烏有亭日乗

烏の塒に帰るを眺めつつ気ままに綴る読書日記

寅次郎、頑張れ!

2005-12-11 18:16:13 | 映画のこと
一週間遅れでBSで放送の『寅次郎、頑張れ!』を観る。
中村雅俊演じる朴訥な九州男児が大竹しのぶ演じる秋田から東京に働きに出てきて食堂に勤める女性に恋するストーリーが描かれている。この映画のシリーズを観ていると、東京でも昔はこんな町並みであったということが背景の風景から知られ驚き、寅さんの旅先の地方の風景がまた一昔前の日本の姿を教えてくれて愕然とする。本作品を観て、また驚いたのは中村雅俊演じる九州男児が大竹しのぶ演じる女性の言葉に失恋したと思い込み、間借りしているとらやの一室でガス自殺に及ぶというプロットであった。「東男に京女」といわれ、とかく九州男児というのは朴訥で不器用で直情径行(それに酒が強い)といったイメージで描かれることが多いのだが、この作品が上映された昭和52年(今からざっと30年前)の青年のメンタリティというのはこれほどまでに繊細で内向的であったのかとしばし感慨に耽ってしまった。相手の女性に対する恋慕の念が通じないと、勢い相手につきまといストーカーまがいの行為に走ったり、あるいはキレて刃傷沙汰に及ぶという事件が新聞の三面記事を賑わしていることに、ある意味慣れきっていた私の脳はこの青年の描写に忘れていた自分の過去を突然思い出させられたような、違和感と郷愁と羞恥の入り混じったなんとも名状しがたい感情を覚えた。
 この青年の自殺未遂行為によってとらやの一部屋が噴き飛ぶのだが、この青年の切羽詰った思いの「爆発」は、今のドラマでは悲しいけど描けない事件だなと思ったのである。そう今この屈折した青年の心理を描写しようとしたらストーカーまがいの行為として描かれてしまうことが確実であろう。

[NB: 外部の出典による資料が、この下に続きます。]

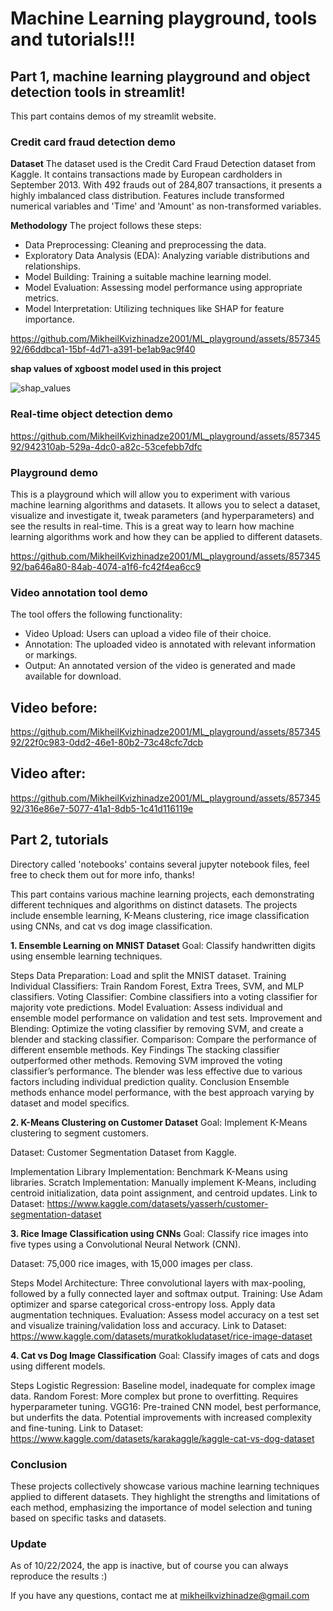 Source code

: # Machine Learning playground, tools and tutorials!!!


## Part 1, machine learning playground and object detection tools in streamlit!
This part contains demos of my streamlit website.

### Credit card fraud detection demo
**Dataset**
The dataset used is the Credit Card Fraud Detection dataset from Kaggle. It contains transactions made by European cardholders in September 2013. With 492 frauds out of 284,807 transactions, it presents a highly imbalanced class distribution. Features include transformed numerical variables and 'Time' and 'Amount' as non-transformed variables.

**Methodology**
The project follows these steps:

- Data Preprocessing: Cleaning and preprocessing the data.
- Exploratory Data Analysis (EDA): Analyzing variable distributions and relationships.
- Model Building: Training a suitable machine learning model.
- Model Evaluation: Assessing model performance using appropriate metrics.
- Model Interpretation: Utilizing techniques like SHAP for feature importance.


https://github.com/MikheilKvizhinadze2001/ML_playground/assets/85734592/66ddbca1-15bf-4d71-a391-be1ab9ac9f40




**shap values of xgboost model used in this project**



![shap_values](https://github.com/MikheilKvizhinadze2001/ML_playground/assets/85734592/097980bc-fe6e-4118-b6f5-7aa84ee06322)






### Real-time object detection demo


https://github.com/MikheilKvizhinadze2001/ML_playground/assets/85734592/942310ab-529a-4dc0-a82c-53cefebb7dfc



### Playground demo

This is a playground which will allow you to experiment with various machine learning algorithms and datasets. It allows you to select a dataset, visualize and investigate it, tweak parameters (and hyperparameters) and see the results in real-time. This is a great way to learn how machine learning algorithms work and how they can be applied to different datasets.



https://github.com/MikheilKvizhinadze2001/ML_playground/assets/85734592/ba646a80-84ab-4074-a1f6-fc42f4ea6cc9




### Video annotation tool demo
The tool offers the following functionality:

- Video Upload: Users can upload a video file of their choice.
- Annotation: The uploaded video is annotated with relevant information or markings.
- Output: An annotated version of the video is generated and made available for download.

  
## Video before:



https://github.com/MikheilKvizhinadze2001/ML_playground/assets/85734592/22f0c983-0dd2-46e1-80b2-73c48cfc7dcb



## Video after:



https://github.com/MikheilKvizhinadze2001/ML_playground/assets/85734592/316e86e7-5077-41a1-8db5-1c41d116119e



## Part 2, tutorials
Directory called 'notebooks' contains several jupyter notebook files, feel free to check them out for more info, thanks!

This part contains various machine learning projects, each demonstrating different techniques and algorithms on distinct datasets. The projects include ensemble learning, K-Means clustering, rice image classification using CNNs, and cat vs dog image classification.

**1. Ensemble Learning on MNIST Dataset**
Goal: Classify handwritten digits using ensemble learning techniques.

Steps
Data Preparation: Load and split the MNIST dataset.
Training Individual Classifiers: Train Random Forest, Extra Trees, SVM, and MLP classifiers.
Voting Classifier: Combine classifiers into a voting classifier for majority vote predictions.
Model Evaluation: Assess individual and ensemble model performance on validation and test sets.
Improvement and Blending: Optimize the voting classifier by removing SVM, and create a blender and stacking classifier.
Comparison: Compare the performance of different ensemble methods.
Key Findings
The stacking classifier outperformed other methods.
Removing SVM improved the voting classifier’s performance.
The blender was less effective due to various factors including individual prediction quality.
Conclusion
Ensemble methods enhance model performance, with the best approach varying by dataset and model specifics.

**2. K-Means Clustering on Customer Dataset**
Goal: Implement K-Means clustering to segment customers.

Dataset: Customer Segmentation Dataset from Kaggle.

Implementation
Library Implementation: Benchmark K-Means using libraries.
Scratch Implementation: Manually implement K-Means, including centroid initialization, data point assignment, and centroid updates.
Link to Dataset: 
https://www.kaggle.com/datasets/yasserh/customer-segmentation-dataset

**3. Rice Image Classification using CNNs**
Goal: Classify rice images into five types using a Convolutional Neural Network (CNN).

Dataset: 75,000 rice images, with 15,000 images per class.

Steps
Model Architecture: Three convolutional layers with max-pooling, followed by a fully connected layer and softmax output.
Training: Use Adam optimizer and sparse categorical cross-entropy loss. Apply data augmentation techniques.
Evaluation: Assess model accuracy on a test set and visualize training/validation loss and accuracy.
Link to Dataset: 
https://www.kaggle.com/datasets/muratkokludataset/rice-image-dataset


**4. Cat vs Dog Image Classification**
Goal: Classify images of cats and dogs using different models.

Steps
Logistic Regression: Baseline model, inadequate for complex image data.
Random Forest: More complex but prone to overfitting. Requires hyperparameter tuning.
VGG16: Pre-trained CNN model, best performance, but underfits the data. Potential improvements with increased complexity and fine-tuning.
Link to Dataset: 
https://www.kaggle.com/datasets/karakaggle/kaggle-cat-vs-dog-dataset

### Conclusion
These projects collectively showcase various machine learning techniques applied to different datasets. They highlight the strengths and limitations of each method, emphasizing the importance of model selection and tuning based on specific tasks and datasets.

### Update
As of 10/22/2024, the app is inactive, but of course you can always reproduce the results :)

If you have any questions, contact me at mikheilkvizhinadze@gmail.com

そもそも昭和52年には「ストーカー」という言葉さえ存在しなかった。恋心のあまり女性の家に押しかけ、雨が降ろうが風が吹こうが(この表現自体がすでに古色蒼然としているが)ずっと会えるまで待つという行為は、当時なら純情の一表現形態であったはずである。それが今や立派な犯罪行為になるということになんともやりきれない感じを抱くのである。
 張り裂けそうな恋心を伝達するのに、今ではメールやケイタイなどのメディアを介さなければ伝えることができなくなったのだろうか。それは便利でいいことなのであろうか。